• [Work instructions]: Give back a single figure: the number of lines in the entries below that contain "Science".

• [Provided material]:

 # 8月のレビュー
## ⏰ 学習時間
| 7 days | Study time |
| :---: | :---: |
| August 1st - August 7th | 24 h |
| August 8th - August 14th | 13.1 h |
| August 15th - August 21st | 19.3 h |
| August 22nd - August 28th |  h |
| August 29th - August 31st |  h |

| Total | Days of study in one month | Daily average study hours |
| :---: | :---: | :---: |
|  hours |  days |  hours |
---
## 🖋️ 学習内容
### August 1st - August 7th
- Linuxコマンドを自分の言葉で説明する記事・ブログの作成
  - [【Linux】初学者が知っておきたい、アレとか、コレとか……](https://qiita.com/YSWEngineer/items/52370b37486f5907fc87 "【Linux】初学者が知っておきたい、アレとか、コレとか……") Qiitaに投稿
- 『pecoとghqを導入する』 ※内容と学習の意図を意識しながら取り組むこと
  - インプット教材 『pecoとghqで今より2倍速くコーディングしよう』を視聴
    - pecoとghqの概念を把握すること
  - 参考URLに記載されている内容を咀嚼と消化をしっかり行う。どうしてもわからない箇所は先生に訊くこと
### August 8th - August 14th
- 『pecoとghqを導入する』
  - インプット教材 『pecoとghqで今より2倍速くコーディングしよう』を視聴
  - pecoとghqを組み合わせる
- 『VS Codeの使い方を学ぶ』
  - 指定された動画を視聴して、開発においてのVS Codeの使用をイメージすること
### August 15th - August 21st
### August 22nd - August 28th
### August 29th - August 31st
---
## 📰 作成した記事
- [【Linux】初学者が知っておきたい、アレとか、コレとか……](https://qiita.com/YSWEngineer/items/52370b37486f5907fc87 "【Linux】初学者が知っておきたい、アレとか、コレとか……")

...

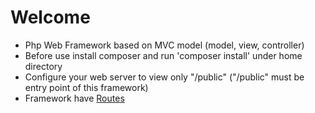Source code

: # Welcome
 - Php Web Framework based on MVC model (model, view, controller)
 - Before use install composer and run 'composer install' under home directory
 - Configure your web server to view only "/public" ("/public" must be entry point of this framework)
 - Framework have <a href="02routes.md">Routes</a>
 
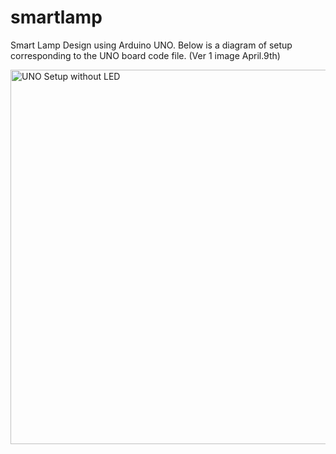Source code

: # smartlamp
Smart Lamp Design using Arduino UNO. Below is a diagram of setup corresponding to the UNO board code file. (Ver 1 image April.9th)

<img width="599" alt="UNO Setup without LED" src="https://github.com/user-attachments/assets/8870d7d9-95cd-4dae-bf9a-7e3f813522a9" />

==

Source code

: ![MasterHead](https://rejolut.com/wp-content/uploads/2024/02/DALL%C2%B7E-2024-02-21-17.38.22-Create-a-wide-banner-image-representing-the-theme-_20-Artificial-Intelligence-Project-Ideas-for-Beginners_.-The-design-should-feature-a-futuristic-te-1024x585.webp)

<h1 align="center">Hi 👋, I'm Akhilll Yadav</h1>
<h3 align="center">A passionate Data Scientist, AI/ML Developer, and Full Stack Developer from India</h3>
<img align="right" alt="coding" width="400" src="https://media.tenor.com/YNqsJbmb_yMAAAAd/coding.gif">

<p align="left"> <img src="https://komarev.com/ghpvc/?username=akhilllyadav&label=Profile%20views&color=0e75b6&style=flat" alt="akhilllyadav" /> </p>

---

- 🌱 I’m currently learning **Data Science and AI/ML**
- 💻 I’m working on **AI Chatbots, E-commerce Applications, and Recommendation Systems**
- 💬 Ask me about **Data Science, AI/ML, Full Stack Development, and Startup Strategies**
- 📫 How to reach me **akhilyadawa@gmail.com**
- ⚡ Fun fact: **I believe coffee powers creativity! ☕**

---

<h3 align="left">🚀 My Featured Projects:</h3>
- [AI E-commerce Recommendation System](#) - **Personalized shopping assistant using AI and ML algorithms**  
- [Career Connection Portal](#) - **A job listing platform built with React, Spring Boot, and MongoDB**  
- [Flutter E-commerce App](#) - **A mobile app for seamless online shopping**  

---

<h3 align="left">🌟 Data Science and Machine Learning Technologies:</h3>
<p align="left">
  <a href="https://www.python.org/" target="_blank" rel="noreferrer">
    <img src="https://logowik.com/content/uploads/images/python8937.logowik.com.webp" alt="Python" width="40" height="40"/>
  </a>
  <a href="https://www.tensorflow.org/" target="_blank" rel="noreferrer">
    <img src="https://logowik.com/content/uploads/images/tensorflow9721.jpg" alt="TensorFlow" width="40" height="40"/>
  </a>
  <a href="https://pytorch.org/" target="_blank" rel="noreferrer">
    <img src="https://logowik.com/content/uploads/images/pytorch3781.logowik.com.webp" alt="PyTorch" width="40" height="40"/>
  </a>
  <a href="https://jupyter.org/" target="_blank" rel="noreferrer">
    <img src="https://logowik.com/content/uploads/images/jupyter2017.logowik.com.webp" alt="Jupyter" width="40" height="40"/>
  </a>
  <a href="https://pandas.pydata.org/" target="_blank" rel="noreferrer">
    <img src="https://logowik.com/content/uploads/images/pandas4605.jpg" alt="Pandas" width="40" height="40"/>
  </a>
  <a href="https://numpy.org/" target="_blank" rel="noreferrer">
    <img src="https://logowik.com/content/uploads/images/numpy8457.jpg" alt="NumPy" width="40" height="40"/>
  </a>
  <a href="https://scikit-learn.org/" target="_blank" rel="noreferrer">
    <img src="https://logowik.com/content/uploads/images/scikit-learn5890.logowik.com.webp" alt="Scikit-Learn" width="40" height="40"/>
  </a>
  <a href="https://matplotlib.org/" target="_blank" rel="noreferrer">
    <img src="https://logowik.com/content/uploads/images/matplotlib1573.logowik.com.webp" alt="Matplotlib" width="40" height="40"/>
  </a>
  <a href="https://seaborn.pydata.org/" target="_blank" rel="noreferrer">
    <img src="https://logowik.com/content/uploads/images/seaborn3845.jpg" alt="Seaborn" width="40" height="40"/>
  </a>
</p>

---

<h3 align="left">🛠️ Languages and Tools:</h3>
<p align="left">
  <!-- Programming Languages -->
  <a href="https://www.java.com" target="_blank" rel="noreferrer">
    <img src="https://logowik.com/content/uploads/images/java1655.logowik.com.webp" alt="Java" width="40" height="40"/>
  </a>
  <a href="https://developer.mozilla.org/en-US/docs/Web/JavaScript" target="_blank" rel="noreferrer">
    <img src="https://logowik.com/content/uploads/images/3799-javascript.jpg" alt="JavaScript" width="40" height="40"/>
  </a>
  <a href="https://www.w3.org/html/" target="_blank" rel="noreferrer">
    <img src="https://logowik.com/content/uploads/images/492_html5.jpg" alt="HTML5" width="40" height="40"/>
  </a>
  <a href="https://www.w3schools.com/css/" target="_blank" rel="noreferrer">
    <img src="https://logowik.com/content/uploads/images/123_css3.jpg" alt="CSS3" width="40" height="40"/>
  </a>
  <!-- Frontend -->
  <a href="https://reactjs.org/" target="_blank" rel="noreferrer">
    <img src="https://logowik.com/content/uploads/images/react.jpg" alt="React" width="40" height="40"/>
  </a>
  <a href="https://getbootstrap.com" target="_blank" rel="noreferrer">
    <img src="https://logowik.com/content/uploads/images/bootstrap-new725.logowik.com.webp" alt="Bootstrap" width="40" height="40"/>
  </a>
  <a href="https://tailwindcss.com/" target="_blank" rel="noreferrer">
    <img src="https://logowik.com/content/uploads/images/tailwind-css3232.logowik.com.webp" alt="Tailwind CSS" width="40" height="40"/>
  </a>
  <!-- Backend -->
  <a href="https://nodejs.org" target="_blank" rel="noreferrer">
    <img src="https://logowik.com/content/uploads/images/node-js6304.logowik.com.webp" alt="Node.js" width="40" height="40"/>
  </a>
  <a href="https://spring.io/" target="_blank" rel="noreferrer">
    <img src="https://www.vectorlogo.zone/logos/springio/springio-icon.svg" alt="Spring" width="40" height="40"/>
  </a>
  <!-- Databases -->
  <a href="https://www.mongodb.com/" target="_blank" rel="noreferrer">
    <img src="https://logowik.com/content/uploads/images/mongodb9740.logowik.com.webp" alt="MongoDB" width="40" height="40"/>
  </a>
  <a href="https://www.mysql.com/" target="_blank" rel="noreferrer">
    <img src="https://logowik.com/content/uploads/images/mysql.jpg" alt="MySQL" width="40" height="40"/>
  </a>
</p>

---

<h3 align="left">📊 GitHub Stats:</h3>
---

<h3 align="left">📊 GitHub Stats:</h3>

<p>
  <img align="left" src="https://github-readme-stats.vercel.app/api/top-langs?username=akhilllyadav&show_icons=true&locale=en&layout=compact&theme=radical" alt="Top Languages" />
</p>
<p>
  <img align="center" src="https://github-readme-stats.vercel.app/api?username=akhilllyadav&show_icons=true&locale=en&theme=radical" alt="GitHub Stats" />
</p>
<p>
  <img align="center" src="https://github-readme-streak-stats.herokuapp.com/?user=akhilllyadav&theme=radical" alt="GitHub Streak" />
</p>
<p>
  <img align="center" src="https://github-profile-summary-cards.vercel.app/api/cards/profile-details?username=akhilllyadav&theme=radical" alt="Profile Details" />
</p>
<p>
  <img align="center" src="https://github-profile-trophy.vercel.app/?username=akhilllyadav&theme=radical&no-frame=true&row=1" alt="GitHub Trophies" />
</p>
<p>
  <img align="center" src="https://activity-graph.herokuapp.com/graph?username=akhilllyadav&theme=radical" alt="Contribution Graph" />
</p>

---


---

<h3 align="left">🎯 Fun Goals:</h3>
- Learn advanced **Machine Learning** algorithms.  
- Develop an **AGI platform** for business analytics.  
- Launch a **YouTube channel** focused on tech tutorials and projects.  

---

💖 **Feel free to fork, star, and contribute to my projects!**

• [Task output]: 3